Reported at the 2012 CTRC-AACR San Antonio Breast Cancer Symposium in San
Antonio, TX on Dec. 5, 2012, the two-part Phase II clinical trial was led by
Dr. Richard S. Finn, Associate Professor of Medicine at UCLA and JCCC member.
The clinical study built on preclinical work from the Translational Oncology
Research Laboratory (TORL) directed by Dr. Dennis Slamon, Professor of
Medicine at JCCC and director of the Revlon/UCLA Women's Cancer Research
Program.

In part 1 of the study 66 patients were enrolled. Preliminary results showed
significant improvement in median PFS of the patients who were given the new
drug combination. Ninety-nine more patients were enrolled in part 2 of the
study, which allowed only for patients whose tumors revealed selected
biomarkers: CCND1 amplification and p16 loss. Retrospective analysis from part
I suggested clinical benefit from PD-332991 regardless of status of the
biomarkers.

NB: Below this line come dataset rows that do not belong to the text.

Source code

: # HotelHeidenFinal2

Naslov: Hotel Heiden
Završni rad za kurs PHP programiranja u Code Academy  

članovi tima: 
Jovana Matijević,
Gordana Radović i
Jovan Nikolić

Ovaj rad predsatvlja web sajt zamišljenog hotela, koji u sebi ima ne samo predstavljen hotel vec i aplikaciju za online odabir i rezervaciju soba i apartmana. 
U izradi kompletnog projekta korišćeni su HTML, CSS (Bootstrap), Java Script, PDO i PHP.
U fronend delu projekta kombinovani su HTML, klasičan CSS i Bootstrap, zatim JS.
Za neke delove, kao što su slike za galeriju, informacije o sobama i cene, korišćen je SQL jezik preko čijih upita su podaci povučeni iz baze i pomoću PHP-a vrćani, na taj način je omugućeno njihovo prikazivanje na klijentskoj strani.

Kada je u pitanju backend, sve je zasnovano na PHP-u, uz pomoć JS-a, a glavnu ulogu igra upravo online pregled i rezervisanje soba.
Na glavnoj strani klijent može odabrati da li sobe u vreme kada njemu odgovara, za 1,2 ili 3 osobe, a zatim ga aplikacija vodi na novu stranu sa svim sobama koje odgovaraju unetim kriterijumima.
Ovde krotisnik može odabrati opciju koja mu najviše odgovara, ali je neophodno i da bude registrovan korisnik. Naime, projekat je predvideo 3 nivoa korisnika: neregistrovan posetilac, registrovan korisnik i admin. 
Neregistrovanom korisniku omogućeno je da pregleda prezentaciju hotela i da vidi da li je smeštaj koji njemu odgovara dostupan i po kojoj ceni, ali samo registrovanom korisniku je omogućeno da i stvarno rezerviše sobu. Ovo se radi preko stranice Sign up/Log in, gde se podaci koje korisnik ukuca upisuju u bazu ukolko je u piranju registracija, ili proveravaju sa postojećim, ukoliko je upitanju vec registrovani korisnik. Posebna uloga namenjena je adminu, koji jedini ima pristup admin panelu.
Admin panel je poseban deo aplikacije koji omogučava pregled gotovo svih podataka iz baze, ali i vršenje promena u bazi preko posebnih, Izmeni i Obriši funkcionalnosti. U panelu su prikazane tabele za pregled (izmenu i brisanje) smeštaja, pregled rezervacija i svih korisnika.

All other demographic features for the patients in the study were
similar, so for final trial analysis the results of the two parts of the study
were combined for the San Antonio Breast Cancer Symposium presentation.

With the results from the two parts added together, data analysis showed that
the median PFS of patients on the combination arm was 26.1 months compared to
7.5 months among those given letrozole alone. Of patients with measurable
disease, 45% of the women given the combination had confirmed responses,
compared to 31% with letrozole alone, and the clinical benefit rates (tumor
shrinkage and/or stable disease for a minimum of 6 months) were 70% and 44%,
respectively.

"This drug combination demonstrated a dramatic and clinically meaningful
effect on PFS in women with ER positive breast cancer," Finn said, "These
results confirm the preclinical work we began at TORL."

Finn and colleagues published their initial preclinical data in 2009, which
showed that PD 0332991 blocked important proteins in cancer cells called
cyclin D kinases 4 and 6 (CDK 4/6), thus blocked the growth of ER+ and
HER2-amplified cancer cells in the laboratory.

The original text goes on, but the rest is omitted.